Thread: Speed up collation cache
The blog post here (thank you depesz!): https://www.depesz.com/2024/06/11/how-much-speed-youre-leaving-at-the-table-if-you-use-default-locale/ showed an interesting result where the builtin provider is not quite as fast as "C" for queries like: SELECT * FROM a WHERE t = '...'; The reason is that it's calling varstr_cmp() many times, which does a lookup in the collation cache for each call. For sorts, it only does a lookup in the collation cache once, so the effect is not significant. The reason looking up "C" is faster is because there's a special check for C_COLLATION_OID, so it doesn't even need to do the hash lookup. If you create an equivalent collation like: CREATE COLLATION libc_c(PROVIDER = libc, LOCALE = 'C'); it will perform the same as a collation with the builtin provider. Attached is a patch to use simplehash.h instead, which speeds things up enough to make them fairly close (from around 15% slower to around 8%). The patch is based on the series here: https://postgr.es/m/f1935bc481438c9d86c2e0ac537b1c110d41a00a.camel@j-davis.com which does some refactoring in a related area, but I can make them independent. We can also consider what to do about those special cases: * add a special case for PG_C_UTF8? * instead of a hardwired set of special collation IDs, have a single- element "last collation ID" to check before doing the hash lookup? * remove the special cases entirely if we can close the performance gap enough that it's not important? (Note: the special case in lc_ctpye_is_c() is currently required for correctness because hba.c uses C_COLLATION_OID for regexes before the syscache is initialized. That can be fixed pretty easily a couple different ways, though.) -- Jeff Davis PostgreSQL Contributor Team - AWS
Attachment
On 15.06.24 01:46, Jeff Davis wrote: > * instead of a hardwired set of special collation IDs, have a single- > element "last collation ID" to check before doing the hash lookup? I'd imagine that method could be very effective.

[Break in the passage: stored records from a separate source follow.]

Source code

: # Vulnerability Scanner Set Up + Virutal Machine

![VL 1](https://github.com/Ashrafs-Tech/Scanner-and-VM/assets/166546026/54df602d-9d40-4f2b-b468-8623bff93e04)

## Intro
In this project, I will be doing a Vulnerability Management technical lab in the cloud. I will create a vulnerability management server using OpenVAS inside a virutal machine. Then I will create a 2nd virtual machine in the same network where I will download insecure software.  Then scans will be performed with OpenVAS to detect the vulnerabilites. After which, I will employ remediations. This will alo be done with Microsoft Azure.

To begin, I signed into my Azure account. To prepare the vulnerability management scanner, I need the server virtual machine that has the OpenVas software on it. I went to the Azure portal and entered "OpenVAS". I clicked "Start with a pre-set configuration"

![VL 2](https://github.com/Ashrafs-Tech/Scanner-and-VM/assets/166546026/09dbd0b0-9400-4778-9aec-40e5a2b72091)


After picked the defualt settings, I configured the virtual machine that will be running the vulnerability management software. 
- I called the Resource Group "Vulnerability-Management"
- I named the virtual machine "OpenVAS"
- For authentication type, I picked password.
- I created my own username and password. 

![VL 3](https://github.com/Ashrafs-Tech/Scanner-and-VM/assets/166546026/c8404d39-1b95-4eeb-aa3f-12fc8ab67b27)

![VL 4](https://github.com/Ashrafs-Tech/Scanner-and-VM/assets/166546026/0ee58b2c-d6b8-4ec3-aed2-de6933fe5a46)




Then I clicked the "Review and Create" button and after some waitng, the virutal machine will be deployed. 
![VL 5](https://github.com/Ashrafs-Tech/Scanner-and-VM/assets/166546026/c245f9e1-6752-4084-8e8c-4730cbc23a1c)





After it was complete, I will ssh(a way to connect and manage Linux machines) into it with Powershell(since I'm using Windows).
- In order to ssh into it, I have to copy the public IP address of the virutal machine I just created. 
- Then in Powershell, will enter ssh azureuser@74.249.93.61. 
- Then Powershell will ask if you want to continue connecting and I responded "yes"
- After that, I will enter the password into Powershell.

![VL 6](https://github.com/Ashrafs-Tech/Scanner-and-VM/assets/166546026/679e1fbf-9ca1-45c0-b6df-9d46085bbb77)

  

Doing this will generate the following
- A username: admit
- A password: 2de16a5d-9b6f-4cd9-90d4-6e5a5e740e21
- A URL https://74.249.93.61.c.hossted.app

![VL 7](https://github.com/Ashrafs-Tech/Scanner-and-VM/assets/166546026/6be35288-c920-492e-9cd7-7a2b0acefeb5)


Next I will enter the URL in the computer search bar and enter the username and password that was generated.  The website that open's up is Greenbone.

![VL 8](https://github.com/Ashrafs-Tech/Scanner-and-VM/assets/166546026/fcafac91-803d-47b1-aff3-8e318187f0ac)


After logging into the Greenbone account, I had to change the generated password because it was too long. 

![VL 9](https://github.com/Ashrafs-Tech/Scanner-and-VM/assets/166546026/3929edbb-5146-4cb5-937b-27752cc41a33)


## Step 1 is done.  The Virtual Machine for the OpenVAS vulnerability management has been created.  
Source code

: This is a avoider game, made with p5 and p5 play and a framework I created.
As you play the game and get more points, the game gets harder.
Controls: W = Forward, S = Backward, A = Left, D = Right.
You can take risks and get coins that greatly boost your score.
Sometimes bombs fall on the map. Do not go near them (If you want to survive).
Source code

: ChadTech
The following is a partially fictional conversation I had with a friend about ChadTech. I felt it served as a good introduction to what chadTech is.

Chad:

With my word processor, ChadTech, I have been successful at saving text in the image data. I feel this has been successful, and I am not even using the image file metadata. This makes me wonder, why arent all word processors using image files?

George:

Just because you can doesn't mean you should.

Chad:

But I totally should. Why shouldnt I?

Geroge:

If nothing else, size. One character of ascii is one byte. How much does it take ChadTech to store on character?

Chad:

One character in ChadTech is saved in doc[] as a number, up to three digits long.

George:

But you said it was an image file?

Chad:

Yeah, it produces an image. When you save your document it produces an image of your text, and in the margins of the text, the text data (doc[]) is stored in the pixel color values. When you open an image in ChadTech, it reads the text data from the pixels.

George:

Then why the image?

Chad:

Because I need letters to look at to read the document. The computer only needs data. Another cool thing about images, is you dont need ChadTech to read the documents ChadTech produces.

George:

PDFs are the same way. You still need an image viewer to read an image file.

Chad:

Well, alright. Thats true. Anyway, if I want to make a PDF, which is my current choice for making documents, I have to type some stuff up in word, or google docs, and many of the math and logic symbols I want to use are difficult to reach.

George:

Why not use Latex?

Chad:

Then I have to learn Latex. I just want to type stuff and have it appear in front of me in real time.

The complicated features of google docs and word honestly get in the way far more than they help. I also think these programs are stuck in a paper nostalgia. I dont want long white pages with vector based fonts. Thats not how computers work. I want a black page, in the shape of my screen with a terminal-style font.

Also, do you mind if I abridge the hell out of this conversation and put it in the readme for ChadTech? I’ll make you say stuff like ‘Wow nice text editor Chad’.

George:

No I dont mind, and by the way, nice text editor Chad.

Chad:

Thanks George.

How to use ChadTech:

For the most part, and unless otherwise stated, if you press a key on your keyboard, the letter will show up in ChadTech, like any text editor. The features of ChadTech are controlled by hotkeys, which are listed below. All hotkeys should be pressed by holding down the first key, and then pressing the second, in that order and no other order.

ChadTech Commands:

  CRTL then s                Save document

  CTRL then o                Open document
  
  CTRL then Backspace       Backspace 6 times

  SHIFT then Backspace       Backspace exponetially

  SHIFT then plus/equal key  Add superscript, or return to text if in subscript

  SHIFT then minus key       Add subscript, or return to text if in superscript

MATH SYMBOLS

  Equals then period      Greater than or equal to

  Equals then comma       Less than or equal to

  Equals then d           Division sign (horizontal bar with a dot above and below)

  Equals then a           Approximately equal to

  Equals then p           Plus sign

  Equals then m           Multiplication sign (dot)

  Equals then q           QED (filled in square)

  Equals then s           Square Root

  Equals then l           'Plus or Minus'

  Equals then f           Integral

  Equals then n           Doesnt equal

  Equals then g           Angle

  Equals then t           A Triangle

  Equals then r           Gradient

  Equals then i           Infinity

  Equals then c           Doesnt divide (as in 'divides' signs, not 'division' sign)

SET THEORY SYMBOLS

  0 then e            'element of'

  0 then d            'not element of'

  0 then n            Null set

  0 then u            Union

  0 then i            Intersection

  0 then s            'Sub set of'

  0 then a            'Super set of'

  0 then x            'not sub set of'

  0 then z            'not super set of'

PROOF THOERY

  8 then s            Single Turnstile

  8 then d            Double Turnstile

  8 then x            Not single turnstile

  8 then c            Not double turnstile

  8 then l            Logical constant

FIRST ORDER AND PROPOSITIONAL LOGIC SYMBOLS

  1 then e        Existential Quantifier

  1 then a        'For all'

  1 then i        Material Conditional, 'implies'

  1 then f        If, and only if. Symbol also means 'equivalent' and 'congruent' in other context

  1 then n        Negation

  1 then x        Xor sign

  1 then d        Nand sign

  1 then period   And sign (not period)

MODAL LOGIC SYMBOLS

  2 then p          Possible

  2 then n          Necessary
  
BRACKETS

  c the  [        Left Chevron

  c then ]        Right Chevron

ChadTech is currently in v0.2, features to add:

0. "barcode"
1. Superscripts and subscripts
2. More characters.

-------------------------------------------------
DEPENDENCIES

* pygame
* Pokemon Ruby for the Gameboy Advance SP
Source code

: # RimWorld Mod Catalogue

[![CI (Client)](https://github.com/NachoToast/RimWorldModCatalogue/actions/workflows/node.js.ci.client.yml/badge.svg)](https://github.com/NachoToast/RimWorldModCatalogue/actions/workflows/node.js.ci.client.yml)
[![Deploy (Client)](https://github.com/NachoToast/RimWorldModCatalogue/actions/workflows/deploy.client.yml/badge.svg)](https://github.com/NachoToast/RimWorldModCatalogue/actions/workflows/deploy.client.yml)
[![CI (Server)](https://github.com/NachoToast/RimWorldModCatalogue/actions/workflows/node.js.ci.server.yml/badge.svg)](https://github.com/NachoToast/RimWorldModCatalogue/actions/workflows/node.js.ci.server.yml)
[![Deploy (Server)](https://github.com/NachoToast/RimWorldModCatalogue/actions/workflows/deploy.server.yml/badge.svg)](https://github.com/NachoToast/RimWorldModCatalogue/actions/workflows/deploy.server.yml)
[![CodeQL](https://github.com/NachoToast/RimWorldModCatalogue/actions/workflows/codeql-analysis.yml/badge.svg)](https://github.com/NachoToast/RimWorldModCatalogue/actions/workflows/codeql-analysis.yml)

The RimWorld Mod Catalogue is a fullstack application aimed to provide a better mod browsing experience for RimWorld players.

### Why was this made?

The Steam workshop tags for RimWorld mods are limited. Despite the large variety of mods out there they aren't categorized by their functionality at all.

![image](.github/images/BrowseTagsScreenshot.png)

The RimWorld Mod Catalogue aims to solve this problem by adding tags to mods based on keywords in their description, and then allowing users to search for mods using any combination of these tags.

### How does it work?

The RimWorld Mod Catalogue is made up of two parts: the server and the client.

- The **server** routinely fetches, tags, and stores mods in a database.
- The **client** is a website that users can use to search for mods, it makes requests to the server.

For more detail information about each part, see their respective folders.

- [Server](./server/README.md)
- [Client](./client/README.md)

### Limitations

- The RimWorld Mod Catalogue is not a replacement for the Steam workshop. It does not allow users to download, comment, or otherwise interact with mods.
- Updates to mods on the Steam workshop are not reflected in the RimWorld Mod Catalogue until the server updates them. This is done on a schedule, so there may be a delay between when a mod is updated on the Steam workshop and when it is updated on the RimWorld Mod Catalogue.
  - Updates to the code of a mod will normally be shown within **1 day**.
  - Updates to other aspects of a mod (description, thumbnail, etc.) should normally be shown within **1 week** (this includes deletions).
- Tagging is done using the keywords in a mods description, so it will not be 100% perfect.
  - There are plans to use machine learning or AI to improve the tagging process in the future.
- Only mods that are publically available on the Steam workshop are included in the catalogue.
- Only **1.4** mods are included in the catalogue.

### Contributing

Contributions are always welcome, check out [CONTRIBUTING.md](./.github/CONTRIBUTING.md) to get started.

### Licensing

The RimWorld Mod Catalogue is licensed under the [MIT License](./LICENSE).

On Sat, Jun 15, 2024 at 6:46 AM Jeff Davis <pgsql@j-davis.com> wrote: > Attached is a patch to use simplehash.h instead, which speeds things up > enough to make them fairly close (from around 15% slower to around 8%). +#define SH_HASH_KEY(tb, key) hash_uint32((uint32) key) For a static inline hash for speed reasons, we can use murmurhash32 here, which is also inline.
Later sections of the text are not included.